17

1.6K 134 134
                                    

*1 hafta sonra*

Dracoyla aramız gayet iyiydi. Sabah kalkıp rutin şeysileri yaptım. Kıyafetlerimi de giyip yemek için büyük salona gittim. Draco'nun yanına oturdum. Elini belime koydu. Yanağından öptüm.

Y/N: günaydınn

Draco: günaydın güzelim

Beraber kahvaltı yaptık. Tüm dersler geçti. Son dersteydik ve son ders iksir dersiydi. Dersin ortalarına yakın Mcgonagal içeri girdi.

MC: prf snape.. bayan lewisi alabilir miyim?

Snape: hayır bayan minevra dersteyiz-

MC: önemli bir konu

Snape: peki

Draco bana sorar gözlerle bakıyordu. Ses çıkarmadan ağzımı oynatarak 'bilmiyorum' dedim. Ayağa kalkıp Mcgonagall'ı takip ettim. Kapıdan çıkınca sordum;

Y/N: nereye gidiyoruz efendim

MC: birazdan göreceksiniz, beni takip edin..

Mcgonagall beni bir odaya getirdi. Kapıyı açtım. Mcgonagal içeri girmeden kapıyı kapattı. Karşımda.. annem?

Y/N: a-anne?

Sarah: y/n..

Sarılmak için bir kaç adım öne geldi. Geri çekildim. Yüzü düştü. Gözleri doldu. Ama toparladı kendini.
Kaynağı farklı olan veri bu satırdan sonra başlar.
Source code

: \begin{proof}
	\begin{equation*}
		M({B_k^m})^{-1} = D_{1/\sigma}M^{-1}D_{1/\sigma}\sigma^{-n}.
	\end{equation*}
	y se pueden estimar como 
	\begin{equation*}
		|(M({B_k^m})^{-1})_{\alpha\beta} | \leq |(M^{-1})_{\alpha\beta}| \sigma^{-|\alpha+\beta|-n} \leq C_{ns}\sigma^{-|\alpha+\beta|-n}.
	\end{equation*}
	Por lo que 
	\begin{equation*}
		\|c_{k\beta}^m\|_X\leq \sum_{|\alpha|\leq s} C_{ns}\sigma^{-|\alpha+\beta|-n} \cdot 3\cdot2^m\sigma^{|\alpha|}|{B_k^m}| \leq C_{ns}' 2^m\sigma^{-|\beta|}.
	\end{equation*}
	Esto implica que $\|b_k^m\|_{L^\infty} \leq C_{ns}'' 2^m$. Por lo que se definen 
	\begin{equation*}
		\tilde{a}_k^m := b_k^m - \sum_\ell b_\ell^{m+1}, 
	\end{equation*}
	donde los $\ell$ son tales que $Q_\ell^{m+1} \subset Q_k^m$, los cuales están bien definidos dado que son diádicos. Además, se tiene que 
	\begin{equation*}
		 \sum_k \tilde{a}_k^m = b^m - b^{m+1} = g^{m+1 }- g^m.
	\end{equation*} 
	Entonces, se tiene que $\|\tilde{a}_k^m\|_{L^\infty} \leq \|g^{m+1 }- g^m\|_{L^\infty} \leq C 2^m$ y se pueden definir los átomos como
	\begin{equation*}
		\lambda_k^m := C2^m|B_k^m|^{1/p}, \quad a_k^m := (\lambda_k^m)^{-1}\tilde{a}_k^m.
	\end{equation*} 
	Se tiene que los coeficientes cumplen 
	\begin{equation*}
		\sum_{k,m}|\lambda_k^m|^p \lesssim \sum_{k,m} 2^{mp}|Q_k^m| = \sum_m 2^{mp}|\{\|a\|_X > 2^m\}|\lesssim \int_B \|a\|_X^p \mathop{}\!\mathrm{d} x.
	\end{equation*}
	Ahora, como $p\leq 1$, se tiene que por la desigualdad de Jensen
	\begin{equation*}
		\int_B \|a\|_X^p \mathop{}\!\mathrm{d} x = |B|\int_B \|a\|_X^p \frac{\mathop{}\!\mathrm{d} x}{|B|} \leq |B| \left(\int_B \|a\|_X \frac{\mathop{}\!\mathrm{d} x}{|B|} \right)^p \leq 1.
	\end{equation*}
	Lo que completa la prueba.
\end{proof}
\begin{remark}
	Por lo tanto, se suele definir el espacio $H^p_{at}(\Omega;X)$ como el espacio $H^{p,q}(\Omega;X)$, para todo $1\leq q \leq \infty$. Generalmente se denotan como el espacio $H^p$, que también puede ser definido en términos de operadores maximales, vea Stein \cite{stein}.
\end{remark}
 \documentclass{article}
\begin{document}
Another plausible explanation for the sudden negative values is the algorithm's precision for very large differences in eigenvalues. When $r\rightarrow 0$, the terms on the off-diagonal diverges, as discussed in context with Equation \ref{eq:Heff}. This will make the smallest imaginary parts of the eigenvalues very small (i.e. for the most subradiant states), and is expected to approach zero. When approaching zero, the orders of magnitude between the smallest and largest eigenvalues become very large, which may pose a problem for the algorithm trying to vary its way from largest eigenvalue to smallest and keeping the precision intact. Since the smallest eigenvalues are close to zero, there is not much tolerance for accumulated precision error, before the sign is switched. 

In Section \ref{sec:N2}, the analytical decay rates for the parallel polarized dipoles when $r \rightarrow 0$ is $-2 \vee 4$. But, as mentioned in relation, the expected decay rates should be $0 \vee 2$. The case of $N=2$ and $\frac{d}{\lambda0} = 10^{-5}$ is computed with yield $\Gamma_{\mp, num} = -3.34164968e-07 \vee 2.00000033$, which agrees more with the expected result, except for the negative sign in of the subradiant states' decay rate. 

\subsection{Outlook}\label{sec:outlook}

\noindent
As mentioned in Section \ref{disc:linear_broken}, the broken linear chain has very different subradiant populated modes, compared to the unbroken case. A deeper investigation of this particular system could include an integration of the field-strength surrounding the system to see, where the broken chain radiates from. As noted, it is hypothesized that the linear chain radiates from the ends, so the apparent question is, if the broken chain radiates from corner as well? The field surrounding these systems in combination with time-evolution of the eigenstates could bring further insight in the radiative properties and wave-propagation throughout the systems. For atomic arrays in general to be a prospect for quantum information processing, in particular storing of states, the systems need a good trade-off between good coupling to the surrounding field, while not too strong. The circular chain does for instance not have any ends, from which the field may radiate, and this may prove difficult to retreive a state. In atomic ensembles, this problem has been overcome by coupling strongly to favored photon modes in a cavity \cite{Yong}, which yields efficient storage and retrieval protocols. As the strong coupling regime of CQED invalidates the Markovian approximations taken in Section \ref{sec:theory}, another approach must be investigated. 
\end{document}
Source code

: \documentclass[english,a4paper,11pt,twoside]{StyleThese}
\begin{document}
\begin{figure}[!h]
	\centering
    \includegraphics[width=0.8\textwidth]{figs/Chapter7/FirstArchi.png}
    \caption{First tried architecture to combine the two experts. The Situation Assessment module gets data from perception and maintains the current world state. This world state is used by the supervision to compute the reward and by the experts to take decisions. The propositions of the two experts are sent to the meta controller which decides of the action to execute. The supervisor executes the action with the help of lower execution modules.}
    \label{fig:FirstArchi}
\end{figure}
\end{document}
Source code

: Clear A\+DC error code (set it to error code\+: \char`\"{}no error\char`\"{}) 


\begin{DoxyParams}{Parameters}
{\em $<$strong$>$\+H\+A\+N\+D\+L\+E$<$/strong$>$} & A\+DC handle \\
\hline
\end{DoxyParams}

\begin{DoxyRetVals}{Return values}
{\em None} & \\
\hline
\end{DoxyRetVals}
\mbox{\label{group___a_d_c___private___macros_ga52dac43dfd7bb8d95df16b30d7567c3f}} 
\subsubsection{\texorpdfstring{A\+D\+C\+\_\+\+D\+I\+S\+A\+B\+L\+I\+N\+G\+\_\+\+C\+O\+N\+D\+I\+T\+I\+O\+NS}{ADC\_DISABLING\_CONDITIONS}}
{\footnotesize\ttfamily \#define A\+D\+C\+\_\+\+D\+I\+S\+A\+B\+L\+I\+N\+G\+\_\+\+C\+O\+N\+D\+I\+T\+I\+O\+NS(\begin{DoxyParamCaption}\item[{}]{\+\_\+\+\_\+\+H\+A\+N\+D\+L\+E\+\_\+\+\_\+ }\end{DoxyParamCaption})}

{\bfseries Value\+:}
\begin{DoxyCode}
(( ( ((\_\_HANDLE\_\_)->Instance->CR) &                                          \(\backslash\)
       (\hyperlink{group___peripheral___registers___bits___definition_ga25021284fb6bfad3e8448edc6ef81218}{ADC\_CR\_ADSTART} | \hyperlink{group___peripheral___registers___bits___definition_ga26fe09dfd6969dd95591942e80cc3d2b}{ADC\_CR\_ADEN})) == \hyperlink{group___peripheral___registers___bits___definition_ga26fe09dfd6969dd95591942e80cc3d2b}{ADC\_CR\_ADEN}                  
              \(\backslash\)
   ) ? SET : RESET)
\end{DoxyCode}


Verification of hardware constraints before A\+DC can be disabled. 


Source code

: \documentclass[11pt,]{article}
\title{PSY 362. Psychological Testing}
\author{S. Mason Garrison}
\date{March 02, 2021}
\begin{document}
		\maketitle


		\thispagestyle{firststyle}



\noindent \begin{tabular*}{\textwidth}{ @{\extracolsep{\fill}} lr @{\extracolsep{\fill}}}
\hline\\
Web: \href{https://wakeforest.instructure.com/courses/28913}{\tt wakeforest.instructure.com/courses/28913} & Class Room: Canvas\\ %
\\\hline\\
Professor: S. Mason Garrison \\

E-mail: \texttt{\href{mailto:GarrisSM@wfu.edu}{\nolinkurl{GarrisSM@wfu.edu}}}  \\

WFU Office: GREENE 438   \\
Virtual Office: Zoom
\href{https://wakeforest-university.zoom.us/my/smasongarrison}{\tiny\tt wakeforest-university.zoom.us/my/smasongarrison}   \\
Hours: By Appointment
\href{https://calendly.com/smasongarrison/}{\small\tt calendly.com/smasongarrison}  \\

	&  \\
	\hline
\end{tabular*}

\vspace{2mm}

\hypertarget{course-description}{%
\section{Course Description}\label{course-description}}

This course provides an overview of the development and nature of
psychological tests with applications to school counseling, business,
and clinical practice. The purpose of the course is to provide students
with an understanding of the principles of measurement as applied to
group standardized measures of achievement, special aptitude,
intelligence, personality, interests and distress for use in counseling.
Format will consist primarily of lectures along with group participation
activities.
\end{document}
(Hatırlatayım annemizin adı sarah)

Y/N: neden geldin?

Sarah: seninle konusmak istiyorum lütfen dinle

Y/N: peki söyle

Sarah: babanın öldüğünü dün öğrendim. Sana yaptığım her seyi baban zorladı. Asla böyle biri olmak istemedim. Yapmak zorundaydım ölümle tehdit etti beni. Lütfen affet beni eskisi gibi olalı-

Y/N: hah birden karşıma çıkıp eskisi gibi olalım diyorsun? Hemen seni affedeceğimi ve eskisi olabileceğimizi düşünmemişsindir heralde. Birde gelmiş ölümle tehdit etti diyorsun. En azından korumak için bişeyler yapabilirdin! Canımı a-acıtmayabilirdin..

Gözlerim dolmuştu. Düşen 1 damla göz yaşımı anında sildim. Onunda gözleri dolmuştu.

Sarah: biliyorum biliyorum ama gerçekten elimden bişey gelmedi. Korktum.. hemen affetmedi beklemiyorum ama bi şans ver

Y/N: üzgünüm bi anda tamam diyemem hem de bunca zaman sonra. Düşünmem lazım

Diyip odadan çıktım. Direkt kızlar tuvaletine gittim. Yüzümü yıkadım.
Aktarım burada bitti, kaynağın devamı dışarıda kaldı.